## Exercise description:
Every line from the one that includes "## TROUBLESHOOTING" to the end of the entries should be written out exactly, with the first and last included.

## Data shown:

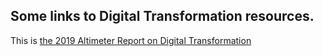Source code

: ## Some links to Digital Transformation resources.

This is [the 2019 Altimeter Report on Digital Transformation](http://insights.prophet.com/the-state-of-digital-transformation-2018-2019)



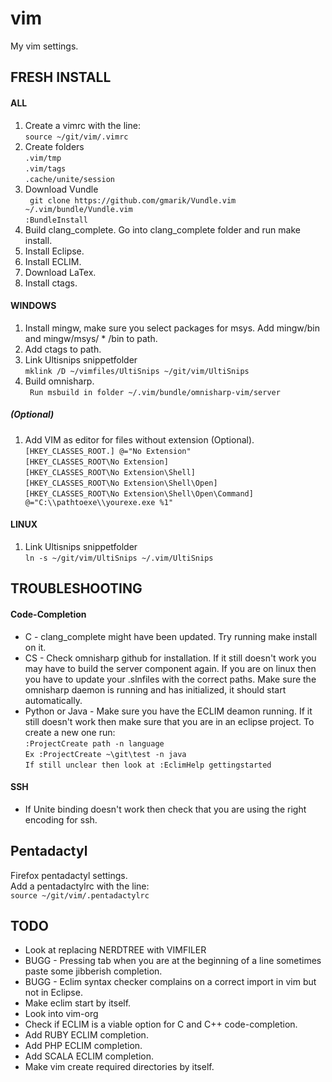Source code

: # vim

My vim settings.

## FRESH INSTALL
#### ALL

1. Create a vimrc with the line:  
``source ~/git/vim/.vimrc``  
2. Create folders  
``.vim/tmp``  
``.vim/tags``  
``.cache/unite/session``  
3. Download Vundle  
`` git clone https://github.com/gmarik/Vundle.vim ~/.vim/bundle/Vundle.vim``  
`` :BundleInstall ``  
5. Build clang_complete. Go into clang_complete folder and run make install.
6. Install Eclipse.
7. Install ECLIM.
8. Download LaTex.
9. Install ctags.

#### WINDOWS

1. Install mingw, make sure you select packages for msys. Add mingw/bin and mingw/msys/ * /bin to path.
2. Add ctags to path.
3. Link Ultisnips snippetfolder  
``mklink /D ~/vimfiles/UltiSnips ~/git/vim/UltiSnips``  
4. Build omnisharp.  
`` Run msbuild in folder ~/.vim/bundle/omnisharp-vim/server``  

##### (Optional)

1. Add VIM as editor for files without extension (Optional).  
``[HKEY_CLASSES_ROOT.] @="No Extension"``  
``[HKEY_CLASSES_ROOT\No Extension]``  
``[HKEY_CLASSES_ROOT\No Extension\Shell]``  
``[HKEY_CLASSES_ROOT\No Extension\Shell\Open]``  
``[HKEY_CLASSES_ROOT\No Extension\Shell\Open\Command] @="C:\\pathtoexe\\yourexe.exe %1"``

#### LINUX

1. Link Ultisnips snippetfolder  
``ln -s ~/git/vim/UltiSnips ~/.vim/UltiSnips``  

## TROUBLESHOOTING
#### Code-Completion

* C - clang_complete might have been updated. Try running make install on it.
* CS - Check omnisharp github for installation. If it still doesn't work you may have to build the server component again. If you are on linux then you have to update your .slnfiles with the correct paths. Make sure the omnisharp daemon is running and has initialized, it should start automatically.
* Python or Java - Make sure you have the ECLIM deamon running. If it still doesn't work then make sure that you are in an eclipse project. To create a new one run:  
``:ProjectCreate path -n language``  
``Ex :ProjectCreate ~\git\test -n java``  
``If still unclear then look at :EclimHelp gettingstarted``  

#### SSH

* If Unite binding doesn't work then check that you are using the right encoding for ssh.

## Pentadactyl

Firefox pentadactyl settings.  
Add a pentadactylrc with the line:  
`` source ~/git/vim/.pentadactylrc `` 

## TODO

* Look at replacing NERDTREE with VIMFILER
* BUGG - Pressing tab when you are at the beginning of a line sometimes paste some jibberish completion.
* BUGG - Eclim syntax checker complains on a correct import in vim but not in Eclipse.
* Make eclim start by itself.
* Look into vim-org
* Check if ECLIM is a viable option for C and C++ code-completion.
* Add RUBY ECLIM completion.
* Add PHP ECLIM completion.
* Add SCALA ECLIM completion.
* Make vim create required directories by itself.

## Task solution:
## TROUBLESHOOTING
#### Code-Completion

* C - clang_complete might have been updated. Try running make install on it.
* CS - Check omnisharp github for installation. If it still doesn't work you may have to build the server component again. If you are on linux then you have to update your .slnfiles with the correct paths. Make sure the omnisharp daemon is running and has initialized, it should start automatically.
* Python or Java - Make sure you have the ECLIM deamon running. If it still doesn't work then make sure that you are in an eclipse project. To create a new one run:  
``:ProjectCreate path -n language``  
``Ex :ProjectCreate ~\git\test -n java``  
``If still unclear then look at :EclimHelp gettingstarted``  

#### SSH

* If Unite binding doesn't work then check that you are using the right encoding for ssh.

## Pentadactyl

Firefox pentadactyl settings.  
Add a pentadactylrc with the line:  
`` source ~/git/vim/.pentadactylrc `` 

## TODO

* Look at replacing NERDTREE with VIMFILER
* BUGG - Pressing tab when you are at the beginning of a line sometimes paste some jibberish completion.
* BUGG - Eclim syntax checker complains on a correct import in vim but not in Eclipse.
* Make eclim start by itself.
* Look into vim-org
* Check if ECLIM is a viable option for C and C++ code-completion.
* Add RUBY ECLIM completion.
* Add PHP ECLIM completion.
* Add SCALA ECLIM completion.
* Make vim create required directories by itself.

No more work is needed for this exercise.